Flann O’Brien named bicyclosis for what it is; an exchange of matter between two seats. Yours and the bicycle. So what might you call the exchange of molecules between tyres and tar-sealed paths? Roadiculosis perhaps?
Lycra may or may not be a barrier to bicyclosis, who knows. It didn’t exist, the Lycra that is, in O’Brien’s time. A double blind test should be devised to asses the gnarly arse muscles of the lesser double breasted cyclists that sweep across the pandemic narrowed roads above the cave of St Augustine. Some observers are certain that many of these cyclists are organ donors on a mission to donate. Perhaps spent cyclists will recycle their glutes as well.
The helmets of the striking, breeding-plumaged cyclists continually flashed by with speed and a reliance on clairvoyance needed to reach Sunday lunch. Listen, I used to cycle long distances myself once upon a time but I truly believe that I was more considerate and less self-entitled than the current cohorts of pedalist tourists that swarm the streets where I live. Five km is your limit and since we live on the coast, the fetch is only 5 km from one side. So where the heck does all the Lycra get washed each night?
Yesterday the bicycle lane in Dun Laoghaire was blocked by a 7 series BMW with a mandate for your inconvenience displayed in the front window. RNLI lifeboat volunteer. I heard the outraged cyclists utter vile invectives, approaching from the rear, the mandate displayed out of their sight to the front. I could see the RNLI volunteers down below at the boat shed by the National Yacht Club. They were standing around talking among a plenitude of unoccupied parking bays. Volunteer AED&P (arrogance, entitlement, disrepute and pointless) rather than cyclistic WTF and Jesus H Christs sprang to mind.
Above sprocket tensions ran high.
Talking of tension, the proposed bicycle lane on the coast road in Sandymount was blocked by the High Court last week. Traffic calming isn’t quite the city planners’ justification you need to save a planet if there’s a travel restriction of 5 km. Besides, many locals object to driving extra distances to go to what would no longer be local shops after the diversions for newly one-wayed roads.
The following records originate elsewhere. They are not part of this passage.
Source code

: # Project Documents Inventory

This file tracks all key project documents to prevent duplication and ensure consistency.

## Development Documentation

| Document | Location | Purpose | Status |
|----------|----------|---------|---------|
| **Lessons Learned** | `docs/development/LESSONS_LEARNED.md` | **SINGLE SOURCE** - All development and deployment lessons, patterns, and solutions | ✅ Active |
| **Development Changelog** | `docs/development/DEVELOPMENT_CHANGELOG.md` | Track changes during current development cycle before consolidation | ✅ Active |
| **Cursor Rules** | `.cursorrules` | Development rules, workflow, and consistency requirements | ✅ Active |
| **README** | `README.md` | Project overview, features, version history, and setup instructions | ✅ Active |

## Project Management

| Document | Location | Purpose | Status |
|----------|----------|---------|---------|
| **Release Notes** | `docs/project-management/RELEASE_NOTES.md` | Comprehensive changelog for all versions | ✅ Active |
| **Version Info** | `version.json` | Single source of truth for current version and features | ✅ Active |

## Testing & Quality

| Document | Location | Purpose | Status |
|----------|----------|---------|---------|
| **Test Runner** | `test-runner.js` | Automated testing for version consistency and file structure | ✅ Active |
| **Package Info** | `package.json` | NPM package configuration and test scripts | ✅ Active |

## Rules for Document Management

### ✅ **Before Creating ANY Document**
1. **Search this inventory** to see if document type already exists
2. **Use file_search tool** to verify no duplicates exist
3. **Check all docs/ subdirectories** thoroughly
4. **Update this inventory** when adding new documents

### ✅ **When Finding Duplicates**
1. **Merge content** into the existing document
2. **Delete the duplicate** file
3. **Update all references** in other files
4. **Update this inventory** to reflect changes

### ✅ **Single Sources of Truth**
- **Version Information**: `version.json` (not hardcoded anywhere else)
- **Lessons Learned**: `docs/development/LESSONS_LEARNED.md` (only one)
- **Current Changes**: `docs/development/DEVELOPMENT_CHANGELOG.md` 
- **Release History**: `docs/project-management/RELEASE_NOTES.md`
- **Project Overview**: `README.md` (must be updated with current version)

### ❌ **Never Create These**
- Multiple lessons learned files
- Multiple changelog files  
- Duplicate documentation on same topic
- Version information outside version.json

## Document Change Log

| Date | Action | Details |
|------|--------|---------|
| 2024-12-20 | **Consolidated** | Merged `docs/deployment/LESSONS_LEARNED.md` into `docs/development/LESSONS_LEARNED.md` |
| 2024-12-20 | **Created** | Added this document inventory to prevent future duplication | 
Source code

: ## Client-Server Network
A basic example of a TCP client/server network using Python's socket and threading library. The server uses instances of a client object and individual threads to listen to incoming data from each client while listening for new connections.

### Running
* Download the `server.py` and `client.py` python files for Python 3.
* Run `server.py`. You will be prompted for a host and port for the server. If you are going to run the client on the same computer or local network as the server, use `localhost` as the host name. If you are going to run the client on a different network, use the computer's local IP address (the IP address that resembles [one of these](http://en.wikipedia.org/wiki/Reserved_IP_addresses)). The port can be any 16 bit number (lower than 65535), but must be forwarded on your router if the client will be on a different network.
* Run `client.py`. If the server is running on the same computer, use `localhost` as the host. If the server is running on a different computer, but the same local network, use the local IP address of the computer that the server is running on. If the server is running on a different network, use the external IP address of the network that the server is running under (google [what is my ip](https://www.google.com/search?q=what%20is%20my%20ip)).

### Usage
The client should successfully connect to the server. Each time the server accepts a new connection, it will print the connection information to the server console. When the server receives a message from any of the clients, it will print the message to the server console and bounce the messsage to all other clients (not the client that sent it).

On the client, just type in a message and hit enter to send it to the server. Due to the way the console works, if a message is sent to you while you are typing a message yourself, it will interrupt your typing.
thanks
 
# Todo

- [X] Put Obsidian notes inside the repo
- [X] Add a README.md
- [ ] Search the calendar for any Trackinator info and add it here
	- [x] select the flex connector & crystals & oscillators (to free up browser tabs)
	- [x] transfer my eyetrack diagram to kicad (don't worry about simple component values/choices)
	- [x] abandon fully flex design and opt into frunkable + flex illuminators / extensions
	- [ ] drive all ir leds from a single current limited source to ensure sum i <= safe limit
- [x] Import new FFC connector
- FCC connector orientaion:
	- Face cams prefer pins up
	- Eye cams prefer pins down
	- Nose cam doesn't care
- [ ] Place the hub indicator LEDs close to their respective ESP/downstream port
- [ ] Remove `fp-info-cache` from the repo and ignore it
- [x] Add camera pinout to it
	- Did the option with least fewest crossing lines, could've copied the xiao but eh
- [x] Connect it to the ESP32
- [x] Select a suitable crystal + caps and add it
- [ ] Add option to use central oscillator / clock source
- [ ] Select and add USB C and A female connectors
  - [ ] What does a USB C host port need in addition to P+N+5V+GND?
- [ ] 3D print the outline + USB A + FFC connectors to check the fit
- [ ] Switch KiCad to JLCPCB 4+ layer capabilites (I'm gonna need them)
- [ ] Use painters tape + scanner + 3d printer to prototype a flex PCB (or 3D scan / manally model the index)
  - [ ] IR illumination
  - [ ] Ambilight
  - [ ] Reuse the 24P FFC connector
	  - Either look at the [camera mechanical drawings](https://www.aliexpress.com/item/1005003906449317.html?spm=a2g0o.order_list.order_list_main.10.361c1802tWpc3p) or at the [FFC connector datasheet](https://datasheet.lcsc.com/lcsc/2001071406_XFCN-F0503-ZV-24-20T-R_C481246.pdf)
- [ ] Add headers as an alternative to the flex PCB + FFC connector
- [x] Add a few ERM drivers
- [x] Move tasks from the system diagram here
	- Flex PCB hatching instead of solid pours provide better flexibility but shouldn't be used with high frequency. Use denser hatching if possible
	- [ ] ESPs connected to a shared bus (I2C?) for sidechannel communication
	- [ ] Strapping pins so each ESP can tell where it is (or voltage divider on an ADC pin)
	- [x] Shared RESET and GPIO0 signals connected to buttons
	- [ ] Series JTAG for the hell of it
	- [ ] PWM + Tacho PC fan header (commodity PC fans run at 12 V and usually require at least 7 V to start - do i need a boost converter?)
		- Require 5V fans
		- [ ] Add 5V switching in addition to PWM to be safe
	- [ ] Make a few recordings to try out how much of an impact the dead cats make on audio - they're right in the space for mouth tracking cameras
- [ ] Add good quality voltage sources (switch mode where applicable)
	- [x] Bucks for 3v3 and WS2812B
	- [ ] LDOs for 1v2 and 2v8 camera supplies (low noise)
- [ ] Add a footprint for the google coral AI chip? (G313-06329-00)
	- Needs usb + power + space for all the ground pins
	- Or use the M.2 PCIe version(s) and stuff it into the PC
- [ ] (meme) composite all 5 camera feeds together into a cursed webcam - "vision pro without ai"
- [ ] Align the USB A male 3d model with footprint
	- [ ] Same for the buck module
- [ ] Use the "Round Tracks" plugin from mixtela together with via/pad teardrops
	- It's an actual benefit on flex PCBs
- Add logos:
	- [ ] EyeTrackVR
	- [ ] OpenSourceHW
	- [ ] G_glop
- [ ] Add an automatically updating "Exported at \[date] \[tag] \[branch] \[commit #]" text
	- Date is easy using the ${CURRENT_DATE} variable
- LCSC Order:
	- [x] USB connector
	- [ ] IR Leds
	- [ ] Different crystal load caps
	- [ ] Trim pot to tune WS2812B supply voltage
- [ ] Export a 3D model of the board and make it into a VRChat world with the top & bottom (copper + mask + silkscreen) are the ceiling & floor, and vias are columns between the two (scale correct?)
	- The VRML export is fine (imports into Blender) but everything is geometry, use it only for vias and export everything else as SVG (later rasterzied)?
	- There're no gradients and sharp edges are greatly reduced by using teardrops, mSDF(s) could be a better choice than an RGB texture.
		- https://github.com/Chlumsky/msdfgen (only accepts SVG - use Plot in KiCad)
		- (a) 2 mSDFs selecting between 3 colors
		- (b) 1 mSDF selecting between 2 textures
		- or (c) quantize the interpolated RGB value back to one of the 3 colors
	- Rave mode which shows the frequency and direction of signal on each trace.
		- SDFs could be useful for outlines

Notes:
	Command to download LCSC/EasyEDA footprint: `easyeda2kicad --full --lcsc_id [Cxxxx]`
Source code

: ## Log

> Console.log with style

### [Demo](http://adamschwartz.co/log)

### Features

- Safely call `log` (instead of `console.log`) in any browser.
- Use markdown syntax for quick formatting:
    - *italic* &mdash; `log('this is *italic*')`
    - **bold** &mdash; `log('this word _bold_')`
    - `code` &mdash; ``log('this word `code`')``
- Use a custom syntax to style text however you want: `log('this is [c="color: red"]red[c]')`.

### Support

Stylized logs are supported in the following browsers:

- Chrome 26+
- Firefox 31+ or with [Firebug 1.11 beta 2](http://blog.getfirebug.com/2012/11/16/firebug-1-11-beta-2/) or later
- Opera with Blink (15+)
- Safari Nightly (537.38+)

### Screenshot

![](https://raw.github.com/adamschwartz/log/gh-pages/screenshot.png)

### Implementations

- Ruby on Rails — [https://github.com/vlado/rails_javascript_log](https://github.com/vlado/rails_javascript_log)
This evening the Nationwide TV program on RTE featured the very same cycle lanes. Talk about putting a good spin on things. Coincidence, propaganda or what? Listen again; I’m in favour of increased pedal power and cycle access but not at the cost of the major inconveniences it brings to the people who live here. There is no effective alternative public transport system once access for cars is restricted. Shopping by car takes twenty minutes, door to door, and I can carry a week’s shopping on one trip. Last time I did the same by public transport took two hours. And it would take three trips to carry the week. That’s a nine times penalty – that’s a day’s unpaid work.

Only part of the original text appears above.